**Data for review:**
+ + + + +
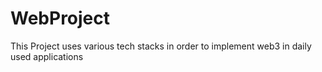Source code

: # WebProject
This Project uses various tech stacks in order to implement web3 in daily used applications

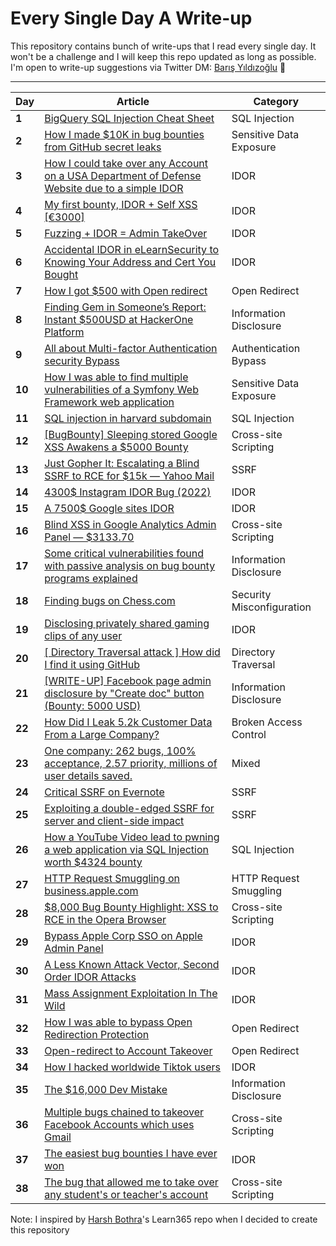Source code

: # Every Single Day A Write-up
This repository contains bunch of write-ups that I read every single day. It won't be a challenge and I will keep this repo updated as long as possible. I'm open to write-up suggestions via Twitter DM: [Barış Yıldızoğlu](https://twitter.com/brssec) 🖤

___
Day | Article | Category
--- | --- | ---
**1** |  [BigQuery SQL Injection Cheat Sheet](/days/day1.md) | SQL Injection
**2** |  [How I made $10K in bug bounties from GitHub secret leaks](/days/day2.md) | Sensitive Data Exposure
**3** |  [How I could take over any Account on a USA Department of Defense Website due to a simple IDOR](/days/day3.md) | IDOR
**4** |  [My first bounty, IDOR + Self XSS [€3000]](/days/day4.md) | IDOR
**5** |  [Fuzzing + IDOR = Admin TakeOver](/days/day5.md) | IDOR
**6** |  [Accidental IDOR in eLearnSecurity to Knowing Your Address and Cert You Bought](/days/day6.md) | IDOR
**7** |  [How I got $500 with Open redirect](/days/day7.md) | Open Redirect
**8** |  [Finding Gem in Someone’s Report: Instant $500USD at HackerOne Platform](/days/day8.md) | Information Disclosure
**9** |  [All about Multi-factor Authentication security Bypass](/days/day9.md) | Authentication Bypass
**10** |  [How I was able to find multiple vulnerabilities of a Symfony Web Framework web application](/days/day10.md) | Sensitive Data Exposure
**11** |  [SQL injection in harvard subdomain](/days/day11.md) | SQL Injection
**12** |  [[BugBounty] Sleeping stored Google XSS Awakens a $5000 Bounty](/days/day12.md) | Cross-site Scripting
**13** |  [Just Gopher It: Escalating a Blind SSRF to RCE for $15k — Yahoo Mail](/days/day13.md) | SSRF
**14** |  [4300$ Instagram IDOR Bug (2022)](/days/day14.md) | IDOR
**15** |  [A 7500$ Google sites IDOR](/days/day15.md) | IDOR
**16** |  [Blind XSS in Google Analytics Admin Panel — $3133.70](/days/day16.md) | Cross-site Scripting
**17** |  [Some critical vulnerabilities found with passive analysis on bug bounty programs explained](/days/day17.md) | Information Disclosure
**18** |  [Finding bugs on Chess.com](/days/day18.md) | Security Misconfiguration
**19** |  [Disclosing privately shared gaming clips of any user](/days/day19.md) | IDOR
**20** |  [[ Directory Traversal attack ] How did I find it using GitHub](/days/day20.md) | Directory Traversal
**21** |  [[WRITE-UP] Facebook page admin disclosure by "Create doc" button (Bounty: 5000 USD)](/days/day21.md) | Information Disclosure
**22** |  [How Did I Leak 5.2k Customer Data From a Large Company?](/days/day22.md) | Broken Access Control
**23** |  [One company: 262 bugs, 100% acceptance, 2.57 priority, millions of user details saved.](/days/day23.md) | Mixed
**24** |  [Critical SSRF on Evernote](/days/day24.md) | SSRF
**25** |  [Exploiting a double-edged SSRF for server and client-side impact](/days/day25.md) | SSRF
**26** |  [How a YouTube Video lead to pwning a web application via SQL Injection worth $4324 bounty](/days/day26.md) | SQL Injection
**27** |  [HTTP Request Smuggling on business.apple.com](/days/day27.md) | HTTP Request Smuggling
**28** |  [$8,000 Bug Bounty Highlight: XSS to RCE in the Opera Browser](/days/day28.md) | Cross-site Scripting
**29** |  [Bypass Apple Corp SSO on Apple Admin Panel](/days/day29.md) | IDOR
**30** |  [A Less Known Attack Vector, Second Order IDOR Attacks](/days/day30.md) | IDOR
**31** |  [Mass Assignment Exploitation In The Wild](/days/day31.md) | IDOR
**32** |  [How I was able to bypass Open Redirection Protection](/days/day32.md) | Open Redirect
**33** |  [Open-redirect to Account Takeover](/days/day33.md) | Open Redirect
**34** |  [How I hacked worldwide Tiktok users](/days/day34.md) | IDOR
**35** |  [The $16,000 Dev Mistake](/days/day35.md) | Information Disclosure
**36** |  [Multiple bugs chained to takeover Facebook Accounts which uses Gmail](/days/day36.md) | Cross-site Scripting
**37** |  [The easiest bug bounties I have ever won](/days/day37.md) | IDOR
**38** |  [The bug that allowed me to take over any student's or teacher's account](/days/day38.md) | Cross-site Scripting

Note: I inspired by [Harsh Bothra](https://github.com/harsh-bothra/learn365)'s Learn365 repo when I decided to create this repository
+ + + + +
**Activity:** Which of the lines above hold the string "Facebook"? Pick each of them out.

**Exercise answer:**
**21** |  [[WRITE-UP] Facebook page admin disclosure by "Create doc" button (Bounty: 5000 USD)](/days/day21.md) | Information Disclosure
**36** |  [Multiple bugs chained to takeover Facebook Accounts which uses Gmail](/days/day36.md) | Cross-site Scripting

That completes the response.